Enty - on 13 Feb 2013
In reply to Bulls Crack:
> (In reply to Rhi Rhi)
>
> There's quite a good long, low edge of very good rock a short distance away ;-)

Shhhhhhhhsh!

E
Rhi Rhi - on 14 Feb 2013
In reply to morley.10:

have you recently been to harpur hill? Is this a better option for my party? :)
Chris the Tall - on 14 Feb 2013
In reply to Rhi Rhi:
Not at this time of year, probably not at any time of the year for that matter !
Alex@home - on 14 Feb 2013
In reply to Rhi Rhi:
> (In reply to morley.10)
>
> have you recently been to harpur hill? Is this a better option for my party? :)

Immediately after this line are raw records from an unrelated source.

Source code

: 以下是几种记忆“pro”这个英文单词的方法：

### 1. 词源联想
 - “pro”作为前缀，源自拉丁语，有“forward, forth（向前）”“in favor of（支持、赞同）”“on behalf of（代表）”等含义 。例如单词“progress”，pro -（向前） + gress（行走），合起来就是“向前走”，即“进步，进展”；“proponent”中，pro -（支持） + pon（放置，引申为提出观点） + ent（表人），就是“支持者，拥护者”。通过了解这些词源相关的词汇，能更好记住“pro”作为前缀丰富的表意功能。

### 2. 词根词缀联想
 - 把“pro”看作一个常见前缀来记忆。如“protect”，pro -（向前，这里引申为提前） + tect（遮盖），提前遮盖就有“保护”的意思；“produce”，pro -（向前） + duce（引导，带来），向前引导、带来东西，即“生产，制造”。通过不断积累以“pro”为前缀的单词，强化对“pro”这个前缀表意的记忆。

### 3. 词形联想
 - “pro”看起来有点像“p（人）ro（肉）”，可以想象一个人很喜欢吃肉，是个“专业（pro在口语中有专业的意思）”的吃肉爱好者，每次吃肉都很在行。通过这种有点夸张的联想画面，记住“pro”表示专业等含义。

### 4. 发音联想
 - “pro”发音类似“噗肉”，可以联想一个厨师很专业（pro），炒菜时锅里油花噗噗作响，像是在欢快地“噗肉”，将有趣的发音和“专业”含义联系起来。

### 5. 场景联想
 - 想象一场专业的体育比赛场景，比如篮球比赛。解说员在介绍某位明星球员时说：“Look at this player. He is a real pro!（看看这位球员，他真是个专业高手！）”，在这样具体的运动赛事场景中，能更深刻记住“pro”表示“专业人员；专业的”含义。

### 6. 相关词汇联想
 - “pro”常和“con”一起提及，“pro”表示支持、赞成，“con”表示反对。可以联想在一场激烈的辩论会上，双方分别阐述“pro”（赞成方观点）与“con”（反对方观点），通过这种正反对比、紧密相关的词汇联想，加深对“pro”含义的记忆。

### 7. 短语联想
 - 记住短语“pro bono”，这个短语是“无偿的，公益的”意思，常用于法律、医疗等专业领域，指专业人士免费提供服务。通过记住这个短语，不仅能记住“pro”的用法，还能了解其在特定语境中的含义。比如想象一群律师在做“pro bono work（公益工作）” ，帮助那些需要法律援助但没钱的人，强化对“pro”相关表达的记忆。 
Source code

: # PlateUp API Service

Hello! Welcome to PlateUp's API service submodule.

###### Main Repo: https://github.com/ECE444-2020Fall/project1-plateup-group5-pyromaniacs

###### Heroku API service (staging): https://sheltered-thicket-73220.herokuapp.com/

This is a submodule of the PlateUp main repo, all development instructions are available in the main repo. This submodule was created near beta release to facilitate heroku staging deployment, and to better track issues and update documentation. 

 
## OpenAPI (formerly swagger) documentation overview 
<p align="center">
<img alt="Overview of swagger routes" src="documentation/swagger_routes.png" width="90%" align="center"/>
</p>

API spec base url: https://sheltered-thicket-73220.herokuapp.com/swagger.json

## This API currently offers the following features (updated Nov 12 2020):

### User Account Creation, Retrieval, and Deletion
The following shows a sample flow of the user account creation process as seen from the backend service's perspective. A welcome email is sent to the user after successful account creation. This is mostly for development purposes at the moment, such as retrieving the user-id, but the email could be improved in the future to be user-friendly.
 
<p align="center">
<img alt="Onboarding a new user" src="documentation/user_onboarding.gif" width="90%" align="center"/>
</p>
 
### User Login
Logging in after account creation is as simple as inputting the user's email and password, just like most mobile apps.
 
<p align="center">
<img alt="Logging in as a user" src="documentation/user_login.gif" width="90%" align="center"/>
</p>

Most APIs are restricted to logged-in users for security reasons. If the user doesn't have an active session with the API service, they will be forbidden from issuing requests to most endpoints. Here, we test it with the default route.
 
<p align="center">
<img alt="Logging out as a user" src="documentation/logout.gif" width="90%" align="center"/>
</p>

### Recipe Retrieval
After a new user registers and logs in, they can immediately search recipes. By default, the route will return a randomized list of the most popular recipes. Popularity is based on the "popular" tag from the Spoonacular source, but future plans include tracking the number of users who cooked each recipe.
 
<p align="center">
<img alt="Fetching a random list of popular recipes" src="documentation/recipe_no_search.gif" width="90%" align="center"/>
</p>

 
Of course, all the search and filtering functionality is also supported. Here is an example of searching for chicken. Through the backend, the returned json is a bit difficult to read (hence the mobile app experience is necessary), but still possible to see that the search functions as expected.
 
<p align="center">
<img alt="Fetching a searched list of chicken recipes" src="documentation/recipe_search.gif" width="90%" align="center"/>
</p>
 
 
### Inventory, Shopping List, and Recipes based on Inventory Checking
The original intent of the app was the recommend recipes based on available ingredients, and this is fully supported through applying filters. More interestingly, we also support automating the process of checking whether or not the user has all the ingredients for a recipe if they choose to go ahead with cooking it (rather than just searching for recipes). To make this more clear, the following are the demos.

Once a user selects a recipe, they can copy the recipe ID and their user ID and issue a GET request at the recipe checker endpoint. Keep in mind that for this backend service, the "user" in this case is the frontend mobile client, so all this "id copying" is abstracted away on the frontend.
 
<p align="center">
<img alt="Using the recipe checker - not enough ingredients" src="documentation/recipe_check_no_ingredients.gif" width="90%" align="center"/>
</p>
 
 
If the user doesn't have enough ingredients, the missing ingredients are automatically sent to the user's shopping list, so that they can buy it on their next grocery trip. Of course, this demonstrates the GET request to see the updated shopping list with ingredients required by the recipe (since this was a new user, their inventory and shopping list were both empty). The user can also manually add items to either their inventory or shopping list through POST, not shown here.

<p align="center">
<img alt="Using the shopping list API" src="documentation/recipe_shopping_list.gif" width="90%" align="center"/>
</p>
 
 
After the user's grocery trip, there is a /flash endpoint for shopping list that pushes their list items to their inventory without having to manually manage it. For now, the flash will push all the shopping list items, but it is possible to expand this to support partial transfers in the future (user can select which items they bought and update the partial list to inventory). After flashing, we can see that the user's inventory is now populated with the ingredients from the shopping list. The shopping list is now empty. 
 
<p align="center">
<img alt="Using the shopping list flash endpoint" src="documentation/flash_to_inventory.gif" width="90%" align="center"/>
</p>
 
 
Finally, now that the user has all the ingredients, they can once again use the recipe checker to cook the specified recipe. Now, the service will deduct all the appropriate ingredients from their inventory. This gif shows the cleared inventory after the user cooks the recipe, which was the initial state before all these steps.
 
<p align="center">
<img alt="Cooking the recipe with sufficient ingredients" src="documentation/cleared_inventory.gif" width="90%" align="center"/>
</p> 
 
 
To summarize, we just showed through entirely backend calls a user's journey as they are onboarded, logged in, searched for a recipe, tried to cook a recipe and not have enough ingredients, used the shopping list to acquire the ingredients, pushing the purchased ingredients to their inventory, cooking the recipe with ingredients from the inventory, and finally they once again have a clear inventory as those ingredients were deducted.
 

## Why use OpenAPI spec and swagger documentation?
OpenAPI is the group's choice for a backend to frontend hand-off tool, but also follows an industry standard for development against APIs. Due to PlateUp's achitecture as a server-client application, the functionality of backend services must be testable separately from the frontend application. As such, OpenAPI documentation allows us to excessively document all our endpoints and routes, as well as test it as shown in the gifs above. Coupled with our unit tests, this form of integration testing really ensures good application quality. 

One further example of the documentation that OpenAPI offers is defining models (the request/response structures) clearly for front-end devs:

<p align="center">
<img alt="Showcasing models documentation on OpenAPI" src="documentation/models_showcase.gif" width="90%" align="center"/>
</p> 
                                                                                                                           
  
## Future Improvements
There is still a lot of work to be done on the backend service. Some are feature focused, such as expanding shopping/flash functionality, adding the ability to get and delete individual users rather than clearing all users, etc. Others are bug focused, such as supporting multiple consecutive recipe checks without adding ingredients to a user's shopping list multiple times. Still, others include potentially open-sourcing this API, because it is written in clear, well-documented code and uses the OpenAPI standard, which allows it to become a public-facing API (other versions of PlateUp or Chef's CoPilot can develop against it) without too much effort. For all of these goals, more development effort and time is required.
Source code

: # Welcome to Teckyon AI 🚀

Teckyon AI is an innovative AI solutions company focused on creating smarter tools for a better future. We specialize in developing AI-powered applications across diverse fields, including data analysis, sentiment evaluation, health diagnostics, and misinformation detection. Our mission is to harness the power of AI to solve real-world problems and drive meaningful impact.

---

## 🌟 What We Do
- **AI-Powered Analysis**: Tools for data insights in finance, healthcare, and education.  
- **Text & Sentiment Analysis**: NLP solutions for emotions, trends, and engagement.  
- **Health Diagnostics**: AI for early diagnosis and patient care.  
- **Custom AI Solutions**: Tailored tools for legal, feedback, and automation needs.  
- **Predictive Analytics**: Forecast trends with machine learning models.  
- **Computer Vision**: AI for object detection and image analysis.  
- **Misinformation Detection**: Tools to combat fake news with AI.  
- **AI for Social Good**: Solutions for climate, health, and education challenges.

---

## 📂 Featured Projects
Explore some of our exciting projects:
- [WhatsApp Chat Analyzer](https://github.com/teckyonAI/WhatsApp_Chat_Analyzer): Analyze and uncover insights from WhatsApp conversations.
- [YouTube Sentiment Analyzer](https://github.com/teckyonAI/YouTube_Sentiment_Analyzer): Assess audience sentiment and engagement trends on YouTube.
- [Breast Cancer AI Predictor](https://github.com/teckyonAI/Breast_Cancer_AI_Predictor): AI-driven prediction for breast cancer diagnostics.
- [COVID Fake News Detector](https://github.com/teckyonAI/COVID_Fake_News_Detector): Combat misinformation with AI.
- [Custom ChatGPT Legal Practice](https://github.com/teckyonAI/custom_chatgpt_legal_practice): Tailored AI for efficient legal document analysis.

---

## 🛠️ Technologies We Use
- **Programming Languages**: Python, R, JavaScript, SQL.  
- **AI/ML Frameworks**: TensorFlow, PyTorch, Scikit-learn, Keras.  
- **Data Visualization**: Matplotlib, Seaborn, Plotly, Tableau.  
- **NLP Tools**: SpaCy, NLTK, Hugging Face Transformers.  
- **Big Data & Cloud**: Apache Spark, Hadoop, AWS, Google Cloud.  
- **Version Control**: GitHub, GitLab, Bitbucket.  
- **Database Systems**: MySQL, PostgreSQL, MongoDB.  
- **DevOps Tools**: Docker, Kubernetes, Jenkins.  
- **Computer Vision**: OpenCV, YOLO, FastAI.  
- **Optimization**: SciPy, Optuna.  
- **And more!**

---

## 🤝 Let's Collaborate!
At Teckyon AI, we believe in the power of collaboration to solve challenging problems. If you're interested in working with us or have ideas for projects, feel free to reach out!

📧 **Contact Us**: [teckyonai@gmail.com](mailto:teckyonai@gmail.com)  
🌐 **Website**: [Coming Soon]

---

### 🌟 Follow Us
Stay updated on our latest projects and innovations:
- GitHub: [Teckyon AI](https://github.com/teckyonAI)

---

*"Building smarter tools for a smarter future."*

not in the winter. fairly high, mostly north facing and exposed to all the weather going. it can be pretty grim up there.
if you're taking newbies out then sport in the peak doesn't really work. you'd be much better off going to harborough for limestone or windgather for grit. both have loads of easy routes which you could lead and they could second in turn. and none of the routes are long so won't take ages to climb. that way you all get to do more climbing in a nicer place and you don't get the toproping police shouting at you from behind their keyboards.
HB1 - on 14 Feb 2013
In reply to Rhi Rhi: Contrary to some UKCers Harpur has some interesting routes in the 6a/6b range and is well worth a visit, probably in the afternoon, late spring and summer. NOT at the moment!
ads.ukclimbing.com
pec on 14 Feb 2013
In reply to Rhi Rhi: Basically Harpur Hill is a place where people who can already climb go when the focus of their activity is soley about sport climbing at a particular grade and there's nowhere better to go which there isn't really unless you can climb 6c/7a ish. The easy routes are choss and the rest are too hard for beginners (unless they're very talented) and offer a style of climbing which is rather non intuitive, i.e. there aren't many nice holds.

If you want to put them off, take them to Harpur Hill otherwise take them somewhere like Aldery Cliff if you want limestone or otherwise climb on grit.